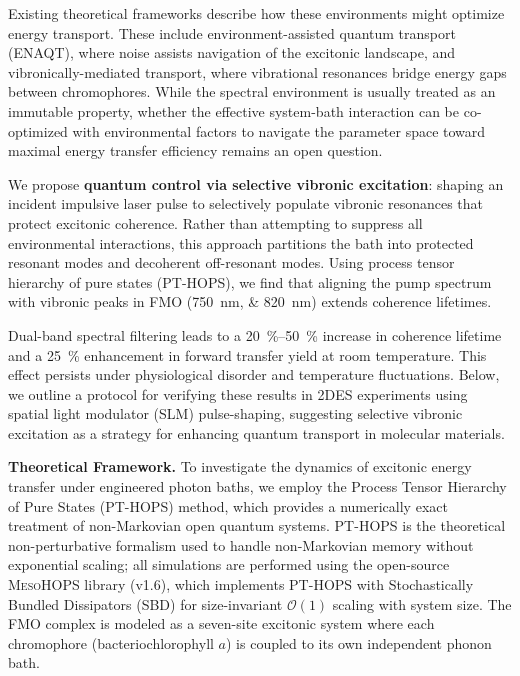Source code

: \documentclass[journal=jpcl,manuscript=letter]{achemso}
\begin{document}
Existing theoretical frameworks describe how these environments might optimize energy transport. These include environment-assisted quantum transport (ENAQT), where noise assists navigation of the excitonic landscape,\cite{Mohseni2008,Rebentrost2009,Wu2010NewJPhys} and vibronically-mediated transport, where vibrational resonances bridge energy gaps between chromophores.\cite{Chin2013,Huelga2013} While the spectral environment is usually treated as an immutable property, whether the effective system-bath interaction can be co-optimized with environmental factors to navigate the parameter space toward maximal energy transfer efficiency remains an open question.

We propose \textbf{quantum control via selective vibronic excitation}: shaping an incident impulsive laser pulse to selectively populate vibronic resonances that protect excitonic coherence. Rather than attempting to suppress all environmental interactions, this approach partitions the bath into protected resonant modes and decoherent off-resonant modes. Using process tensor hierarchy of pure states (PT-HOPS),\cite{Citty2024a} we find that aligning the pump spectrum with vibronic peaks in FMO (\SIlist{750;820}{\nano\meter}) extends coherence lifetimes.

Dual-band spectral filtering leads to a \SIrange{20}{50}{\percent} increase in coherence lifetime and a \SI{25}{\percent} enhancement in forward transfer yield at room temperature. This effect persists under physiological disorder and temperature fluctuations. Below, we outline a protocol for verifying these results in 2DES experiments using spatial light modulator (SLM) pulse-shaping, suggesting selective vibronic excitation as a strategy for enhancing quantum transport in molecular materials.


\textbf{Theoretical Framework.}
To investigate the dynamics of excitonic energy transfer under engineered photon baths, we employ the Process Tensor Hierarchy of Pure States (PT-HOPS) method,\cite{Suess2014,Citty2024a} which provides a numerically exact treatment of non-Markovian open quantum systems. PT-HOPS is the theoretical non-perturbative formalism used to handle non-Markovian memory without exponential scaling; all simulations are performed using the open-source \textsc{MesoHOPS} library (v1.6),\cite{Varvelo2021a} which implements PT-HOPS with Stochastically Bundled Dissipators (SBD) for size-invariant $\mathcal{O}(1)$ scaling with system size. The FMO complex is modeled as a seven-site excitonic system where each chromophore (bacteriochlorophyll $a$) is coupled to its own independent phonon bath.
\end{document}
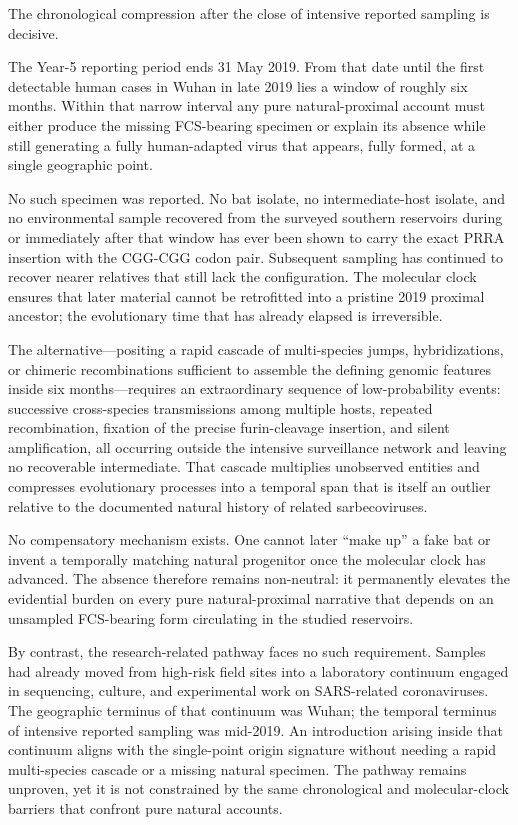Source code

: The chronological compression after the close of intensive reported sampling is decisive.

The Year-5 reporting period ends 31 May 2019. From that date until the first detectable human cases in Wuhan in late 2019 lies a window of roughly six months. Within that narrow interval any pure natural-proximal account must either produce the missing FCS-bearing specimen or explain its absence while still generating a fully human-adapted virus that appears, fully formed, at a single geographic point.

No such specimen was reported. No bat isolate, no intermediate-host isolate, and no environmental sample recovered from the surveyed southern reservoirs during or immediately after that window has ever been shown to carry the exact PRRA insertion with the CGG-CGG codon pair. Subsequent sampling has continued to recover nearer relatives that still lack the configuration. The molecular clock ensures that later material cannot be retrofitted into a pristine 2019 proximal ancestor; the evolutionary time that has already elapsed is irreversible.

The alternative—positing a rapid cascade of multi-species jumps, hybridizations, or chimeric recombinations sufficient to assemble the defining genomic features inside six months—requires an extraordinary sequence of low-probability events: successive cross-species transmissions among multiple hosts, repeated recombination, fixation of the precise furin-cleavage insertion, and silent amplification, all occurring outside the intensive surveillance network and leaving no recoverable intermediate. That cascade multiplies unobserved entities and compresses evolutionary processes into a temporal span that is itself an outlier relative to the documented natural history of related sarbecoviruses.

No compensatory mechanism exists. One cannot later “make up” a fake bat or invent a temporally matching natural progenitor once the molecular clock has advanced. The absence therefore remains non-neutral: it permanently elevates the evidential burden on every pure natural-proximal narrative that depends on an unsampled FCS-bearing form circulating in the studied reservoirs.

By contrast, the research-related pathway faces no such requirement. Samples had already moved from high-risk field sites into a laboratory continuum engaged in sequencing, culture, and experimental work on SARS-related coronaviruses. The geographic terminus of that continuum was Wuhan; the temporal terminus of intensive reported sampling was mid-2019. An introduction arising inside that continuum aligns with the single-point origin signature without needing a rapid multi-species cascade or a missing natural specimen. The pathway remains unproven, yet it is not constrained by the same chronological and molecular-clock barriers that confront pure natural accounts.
----
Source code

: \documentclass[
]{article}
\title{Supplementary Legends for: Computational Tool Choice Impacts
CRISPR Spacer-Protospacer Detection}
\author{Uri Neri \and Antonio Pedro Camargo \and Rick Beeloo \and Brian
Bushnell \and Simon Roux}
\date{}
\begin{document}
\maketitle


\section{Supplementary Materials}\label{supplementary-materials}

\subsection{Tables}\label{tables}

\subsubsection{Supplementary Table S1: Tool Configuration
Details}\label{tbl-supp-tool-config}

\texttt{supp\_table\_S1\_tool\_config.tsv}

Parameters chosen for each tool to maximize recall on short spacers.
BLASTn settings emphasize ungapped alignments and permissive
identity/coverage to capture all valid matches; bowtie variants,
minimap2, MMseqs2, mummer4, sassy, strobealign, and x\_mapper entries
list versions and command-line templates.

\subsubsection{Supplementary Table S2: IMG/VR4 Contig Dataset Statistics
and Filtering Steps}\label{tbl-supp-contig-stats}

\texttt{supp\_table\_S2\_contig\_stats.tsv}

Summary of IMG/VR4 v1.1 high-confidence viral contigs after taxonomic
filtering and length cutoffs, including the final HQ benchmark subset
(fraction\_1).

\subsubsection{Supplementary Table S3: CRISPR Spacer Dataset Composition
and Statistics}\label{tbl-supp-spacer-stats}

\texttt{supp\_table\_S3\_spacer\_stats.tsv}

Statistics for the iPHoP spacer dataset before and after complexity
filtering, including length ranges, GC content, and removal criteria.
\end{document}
----
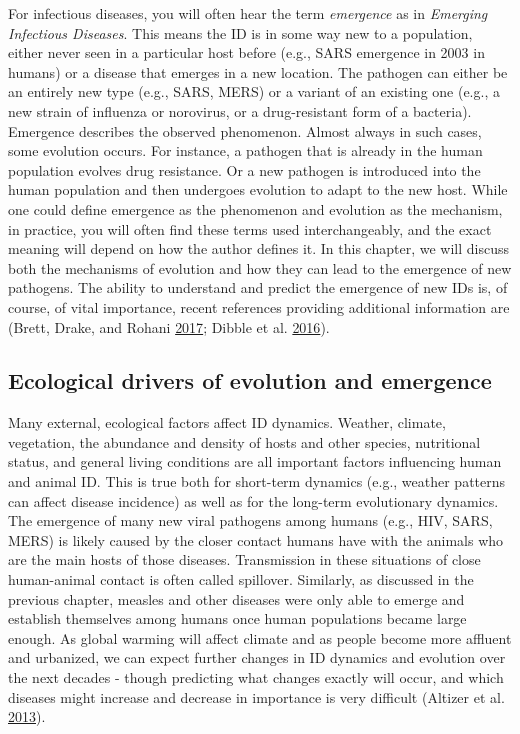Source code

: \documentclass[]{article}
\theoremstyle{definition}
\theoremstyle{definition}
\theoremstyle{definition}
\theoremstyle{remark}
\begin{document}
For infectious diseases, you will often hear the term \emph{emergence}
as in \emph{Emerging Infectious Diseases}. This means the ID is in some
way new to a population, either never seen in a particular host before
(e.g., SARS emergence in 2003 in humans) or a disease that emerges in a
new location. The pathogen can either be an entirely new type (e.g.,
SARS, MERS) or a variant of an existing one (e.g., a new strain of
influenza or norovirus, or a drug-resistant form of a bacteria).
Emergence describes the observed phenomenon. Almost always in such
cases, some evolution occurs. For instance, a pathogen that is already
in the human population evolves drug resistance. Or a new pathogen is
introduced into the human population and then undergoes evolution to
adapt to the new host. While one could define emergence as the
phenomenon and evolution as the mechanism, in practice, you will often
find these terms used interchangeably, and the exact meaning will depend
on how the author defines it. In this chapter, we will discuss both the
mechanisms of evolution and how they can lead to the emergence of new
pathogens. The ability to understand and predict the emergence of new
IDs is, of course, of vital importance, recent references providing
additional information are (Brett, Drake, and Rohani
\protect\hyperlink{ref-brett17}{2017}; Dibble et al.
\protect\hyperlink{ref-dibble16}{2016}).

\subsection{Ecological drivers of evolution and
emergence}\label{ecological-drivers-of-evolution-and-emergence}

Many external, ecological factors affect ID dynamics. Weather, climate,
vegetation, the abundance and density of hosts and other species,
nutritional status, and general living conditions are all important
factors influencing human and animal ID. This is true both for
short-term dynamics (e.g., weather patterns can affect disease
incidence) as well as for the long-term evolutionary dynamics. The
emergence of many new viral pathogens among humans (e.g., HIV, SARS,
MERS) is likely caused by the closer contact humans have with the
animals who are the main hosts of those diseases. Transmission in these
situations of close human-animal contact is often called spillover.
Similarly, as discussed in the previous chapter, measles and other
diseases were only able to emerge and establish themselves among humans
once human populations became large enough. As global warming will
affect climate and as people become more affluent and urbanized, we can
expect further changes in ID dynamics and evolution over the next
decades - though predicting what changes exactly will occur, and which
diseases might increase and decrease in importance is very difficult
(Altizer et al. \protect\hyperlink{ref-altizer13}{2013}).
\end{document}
----
--- ACTIVITY ---
Count how many lines in the data contain the word "including". Reply with that number only.

--- EXPECTED OUTPUT ---
2